Eine Untersuchungskommission der Vereinten Nationen (UN) hat die Reaktion des syrischen Regimes auf die Erdbeben im Februar scharf kritisiert. Die Regierung von Präsident Baschar al-Assad habe bei der raschen Bereitstellung lebensrettender Hilfe für die Opfer umfassend versagt, sagte Paulo Pinheiro, Vorsitzender der Kommission, am Montag in Genf.
Unmittelbar nach dem Erdbeben Anfang Februar in der türkisch-syrischen Grenzregion habe die Führung in Damaskus eine ganze Woche benötigt, um grenzüberschreitende Hilfe aus der Türkei zu genehmigen, kritisierte die Untersuchungskommission, die im Auftrag des UN-Menschenrechtsrates arbeitet. Es stünden zudem Vorwürfe im Raum, wonach sowohl das Regime als auch Extremistengruppen die grenzüberschreitende Hilfe für die betroffenen Gebiete absichtlich behindert oder verweigert hätten, sagte Kommissionsmitglied Hanny Megally. Dazu zählte etwa der syrische Al-Qaida-Ableger Hayat Tahrir al-Sham (HTS), der die Provinz Idlib und weite Teile des ehemaligen kurdischen Kantons Efrîn im Nordwesten des Landes beherrscht.

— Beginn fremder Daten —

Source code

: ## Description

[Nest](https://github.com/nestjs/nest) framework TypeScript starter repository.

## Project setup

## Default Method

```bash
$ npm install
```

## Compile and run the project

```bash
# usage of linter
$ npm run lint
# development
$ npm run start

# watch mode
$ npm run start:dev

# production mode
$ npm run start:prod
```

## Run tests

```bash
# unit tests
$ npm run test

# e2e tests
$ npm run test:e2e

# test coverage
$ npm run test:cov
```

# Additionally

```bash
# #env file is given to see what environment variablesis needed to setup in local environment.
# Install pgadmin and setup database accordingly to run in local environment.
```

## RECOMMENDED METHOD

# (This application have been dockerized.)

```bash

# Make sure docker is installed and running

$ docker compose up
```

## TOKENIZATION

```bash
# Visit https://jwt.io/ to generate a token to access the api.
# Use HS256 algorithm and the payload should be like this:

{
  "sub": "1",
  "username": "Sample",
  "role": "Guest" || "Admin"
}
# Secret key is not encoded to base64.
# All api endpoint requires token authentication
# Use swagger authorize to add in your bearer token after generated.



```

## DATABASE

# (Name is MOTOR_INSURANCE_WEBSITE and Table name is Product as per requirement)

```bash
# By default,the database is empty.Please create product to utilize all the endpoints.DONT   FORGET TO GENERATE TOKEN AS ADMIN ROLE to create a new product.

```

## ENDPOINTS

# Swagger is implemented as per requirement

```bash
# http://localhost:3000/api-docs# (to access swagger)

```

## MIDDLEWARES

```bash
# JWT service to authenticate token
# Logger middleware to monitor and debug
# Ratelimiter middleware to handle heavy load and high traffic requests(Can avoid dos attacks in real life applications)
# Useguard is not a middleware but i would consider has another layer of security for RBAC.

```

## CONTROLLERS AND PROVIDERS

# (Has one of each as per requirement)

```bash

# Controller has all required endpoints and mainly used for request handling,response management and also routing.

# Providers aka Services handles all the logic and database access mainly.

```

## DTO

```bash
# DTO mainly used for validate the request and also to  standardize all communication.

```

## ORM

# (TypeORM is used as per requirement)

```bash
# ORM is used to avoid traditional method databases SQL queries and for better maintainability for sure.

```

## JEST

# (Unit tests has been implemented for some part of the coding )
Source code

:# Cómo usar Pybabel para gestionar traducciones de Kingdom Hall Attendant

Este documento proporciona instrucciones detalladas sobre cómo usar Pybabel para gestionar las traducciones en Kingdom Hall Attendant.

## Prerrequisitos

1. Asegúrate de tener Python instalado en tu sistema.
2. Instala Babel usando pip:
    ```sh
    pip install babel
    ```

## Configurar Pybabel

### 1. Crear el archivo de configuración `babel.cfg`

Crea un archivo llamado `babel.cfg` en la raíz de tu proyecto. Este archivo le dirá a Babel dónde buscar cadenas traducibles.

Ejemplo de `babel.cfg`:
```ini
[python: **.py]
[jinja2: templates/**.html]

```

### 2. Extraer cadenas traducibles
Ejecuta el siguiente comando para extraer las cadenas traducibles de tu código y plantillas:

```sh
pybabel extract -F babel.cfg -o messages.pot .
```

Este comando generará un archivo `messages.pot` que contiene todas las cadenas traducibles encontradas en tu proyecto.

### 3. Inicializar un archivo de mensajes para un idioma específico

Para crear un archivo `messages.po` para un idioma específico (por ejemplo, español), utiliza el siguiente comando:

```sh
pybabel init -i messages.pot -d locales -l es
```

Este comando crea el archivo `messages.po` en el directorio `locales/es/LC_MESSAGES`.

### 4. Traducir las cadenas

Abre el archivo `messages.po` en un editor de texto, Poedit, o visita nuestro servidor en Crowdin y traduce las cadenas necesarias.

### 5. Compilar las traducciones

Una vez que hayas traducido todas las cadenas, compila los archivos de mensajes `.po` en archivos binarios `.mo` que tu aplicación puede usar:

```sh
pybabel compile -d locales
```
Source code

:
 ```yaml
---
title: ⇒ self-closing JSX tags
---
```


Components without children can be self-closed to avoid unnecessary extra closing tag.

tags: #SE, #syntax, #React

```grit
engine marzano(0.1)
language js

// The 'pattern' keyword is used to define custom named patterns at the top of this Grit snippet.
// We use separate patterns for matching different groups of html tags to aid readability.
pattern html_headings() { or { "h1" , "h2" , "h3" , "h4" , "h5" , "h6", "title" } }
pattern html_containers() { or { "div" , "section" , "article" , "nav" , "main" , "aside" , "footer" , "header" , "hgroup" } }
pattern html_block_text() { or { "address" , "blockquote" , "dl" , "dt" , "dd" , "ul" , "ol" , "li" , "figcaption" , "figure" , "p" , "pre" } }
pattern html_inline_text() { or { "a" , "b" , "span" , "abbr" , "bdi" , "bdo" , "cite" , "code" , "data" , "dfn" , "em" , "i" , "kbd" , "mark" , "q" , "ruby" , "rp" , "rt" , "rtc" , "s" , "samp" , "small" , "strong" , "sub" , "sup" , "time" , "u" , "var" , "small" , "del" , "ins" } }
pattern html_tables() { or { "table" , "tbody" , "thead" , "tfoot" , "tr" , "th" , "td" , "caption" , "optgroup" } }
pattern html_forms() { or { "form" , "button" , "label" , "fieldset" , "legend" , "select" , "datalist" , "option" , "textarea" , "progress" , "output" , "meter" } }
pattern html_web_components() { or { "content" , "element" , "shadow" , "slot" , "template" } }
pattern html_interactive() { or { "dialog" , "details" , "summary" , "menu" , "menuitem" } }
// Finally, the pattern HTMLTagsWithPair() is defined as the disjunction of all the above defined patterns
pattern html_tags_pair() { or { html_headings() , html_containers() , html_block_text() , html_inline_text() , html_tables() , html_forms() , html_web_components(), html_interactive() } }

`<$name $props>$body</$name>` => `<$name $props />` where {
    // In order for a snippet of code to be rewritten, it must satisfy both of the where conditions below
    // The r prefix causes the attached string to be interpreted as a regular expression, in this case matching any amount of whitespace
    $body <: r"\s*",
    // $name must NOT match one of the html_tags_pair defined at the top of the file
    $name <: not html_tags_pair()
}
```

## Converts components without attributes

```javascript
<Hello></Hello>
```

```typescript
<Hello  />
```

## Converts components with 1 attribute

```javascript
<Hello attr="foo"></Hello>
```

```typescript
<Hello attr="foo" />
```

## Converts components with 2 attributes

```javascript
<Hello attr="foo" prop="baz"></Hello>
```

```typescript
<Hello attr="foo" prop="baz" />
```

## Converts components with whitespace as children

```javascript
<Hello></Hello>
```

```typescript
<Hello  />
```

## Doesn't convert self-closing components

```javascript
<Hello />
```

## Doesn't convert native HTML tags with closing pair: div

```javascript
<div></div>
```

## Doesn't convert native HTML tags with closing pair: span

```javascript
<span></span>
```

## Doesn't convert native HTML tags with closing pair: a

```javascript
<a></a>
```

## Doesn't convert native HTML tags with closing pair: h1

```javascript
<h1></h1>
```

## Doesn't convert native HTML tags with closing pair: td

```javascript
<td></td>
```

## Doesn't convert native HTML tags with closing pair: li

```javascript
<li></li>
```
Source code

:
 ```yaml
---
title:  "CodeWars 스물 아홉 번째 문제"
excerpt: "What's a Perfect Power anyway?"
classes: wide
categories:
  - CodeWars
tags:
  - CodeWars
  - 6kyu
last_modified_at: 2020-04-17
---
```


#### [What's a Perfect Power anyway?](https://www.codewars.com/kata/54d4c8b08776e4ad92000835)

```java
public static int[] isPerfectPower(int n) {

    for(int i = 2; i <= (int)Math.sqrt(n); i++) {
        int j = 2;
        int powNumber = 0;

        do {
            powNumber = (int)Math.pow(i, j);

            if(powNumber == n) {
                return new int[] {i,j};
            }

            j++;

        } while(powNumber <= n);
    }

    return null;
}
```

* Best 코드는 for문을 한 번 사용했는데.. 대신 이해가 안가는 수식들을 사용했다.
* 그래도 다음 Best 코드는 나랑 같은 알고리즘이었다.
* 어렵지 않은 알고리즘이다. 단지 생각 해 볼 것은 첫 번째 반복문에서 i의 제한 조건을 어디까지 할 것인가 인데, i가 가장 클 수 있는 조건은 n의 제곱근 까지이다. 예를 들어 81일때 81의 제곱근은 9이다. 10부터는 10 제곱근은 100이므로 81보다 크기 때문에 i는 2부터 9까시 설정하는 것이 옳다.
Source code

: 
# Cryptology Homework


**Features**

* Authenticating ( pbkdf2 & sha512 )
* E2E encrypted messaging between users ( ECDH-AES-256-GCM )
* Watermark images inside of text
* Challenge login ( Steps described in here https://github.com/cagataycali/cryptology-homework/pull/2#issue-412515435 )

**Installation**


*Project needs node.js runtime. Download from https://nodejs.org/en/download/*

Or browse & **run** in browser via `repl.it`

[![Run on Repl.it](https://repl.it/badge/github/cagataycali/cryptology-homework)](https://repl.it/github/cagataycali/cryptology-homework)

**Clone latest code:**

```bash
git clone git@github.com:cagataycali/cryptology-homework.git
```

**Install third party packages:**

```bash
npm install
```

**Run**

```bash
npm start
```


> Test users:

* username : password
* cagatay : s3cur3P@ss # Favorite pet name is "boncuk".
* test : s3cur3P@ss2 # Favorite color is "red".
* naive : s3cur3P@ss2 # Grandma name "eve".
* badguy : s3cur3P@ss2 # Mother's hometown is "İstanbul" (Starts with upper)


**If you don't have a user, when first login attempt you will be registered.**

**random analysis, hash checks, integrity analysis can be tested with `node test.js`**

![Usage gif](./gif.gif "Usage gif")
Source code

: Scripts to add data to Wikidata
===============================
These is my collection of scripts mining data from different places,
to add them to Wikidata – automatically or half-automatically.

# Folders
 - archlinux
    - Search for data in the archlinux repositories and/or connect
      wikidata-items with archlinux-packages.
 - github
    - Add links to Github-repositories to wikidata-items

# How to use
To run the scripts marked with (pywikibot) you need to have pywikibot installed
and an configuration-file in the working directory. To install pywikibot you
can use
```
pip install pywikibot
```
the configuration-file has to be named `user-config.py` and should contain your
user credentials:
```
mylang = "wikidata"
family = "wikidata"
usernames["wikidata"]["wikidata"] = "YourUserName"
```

UN beklagen andauernde Gewalt in Syrien
Die Kommission warf jedoch auch der internationalen Staatengemeinschaft Versäumnisse vor. Die Syrerinnen und Syrer hätten sich von denjenigen verlassen und vernachlässigt gefühlt, die sie in ihrer Not beschützen sollen, heißt es in dem Bericht. Versäumnisse warf Pinheiro aber auch direkt den UN vor. Der Organisation sei es auch nach zwölf Jahren Krieg in Syrien nicht gelungen, einen Waffenstillstand auszuhandeln, kritisierte er und beklagte die andauernde Gewalt durch das syrische Regime sowie andere „Konfliktparteien“.
Dass der Flughafen von Aleppo nach einem Luftangriff Israels vor knapp einer Woche zeitweise außer Betrieb genommen wurde, war laut den UN für die humanitäre Hilfe „ziemlich kritisch“. „Diese Art von Aktionen trägt auch nicht dazu bei, das Wohlergehen und die Interessen der Zivilbevölkerung nach diesem schrecklichen Ereignis zu schützen“, sagte UN-Expertin Lynn Welchman und sprach von Bombardements anderer Konfliktparteien, die ebenfalls nicht „hilfreich“ seien.
Damit dürften unter anderem Luft- und Bodenangriffe der Türkei gemeint sein, die sich gegen Katastrophengebiete in der Autonomieregion Nord- und Ostsyriens gerichtet hatten. Die Kommission fordert in ihrem Bericht eine Einstellung aller Gewalt und teilte mit, diese Angriffe zu untersuchen. Geprüft würden zudem weiterhin willkürliche Inhaftierungen, Folter und Entführungen durch das syrische Regime sowie durch extremistische Milizen. Die Experten gingen zudem Berichten nach, denen zufolge HTS Zivilpersonen von Erschießungskommandos hinrichten lässt.
Über 15 Millionen Menschen in Syrien auf humanitäre Hilfe angewiesen
Die Vereinten Nationen schätzen, dass rund fünf Millionen Menschen im syrischen Teil des Erdbebengebiets eine Grundversorgung mit Unterkünften und anderen Hilfsgütern benötigen. Bereits vor den Erdbeben vom 6. Februar seien mehr als 15 Millionen Menschen in Syrien auf humanitäre Hilfe angewiesen – mehr als zu jedem anderen Zeitpunkt seit Beginn des Krieges vor zwölf Jahren.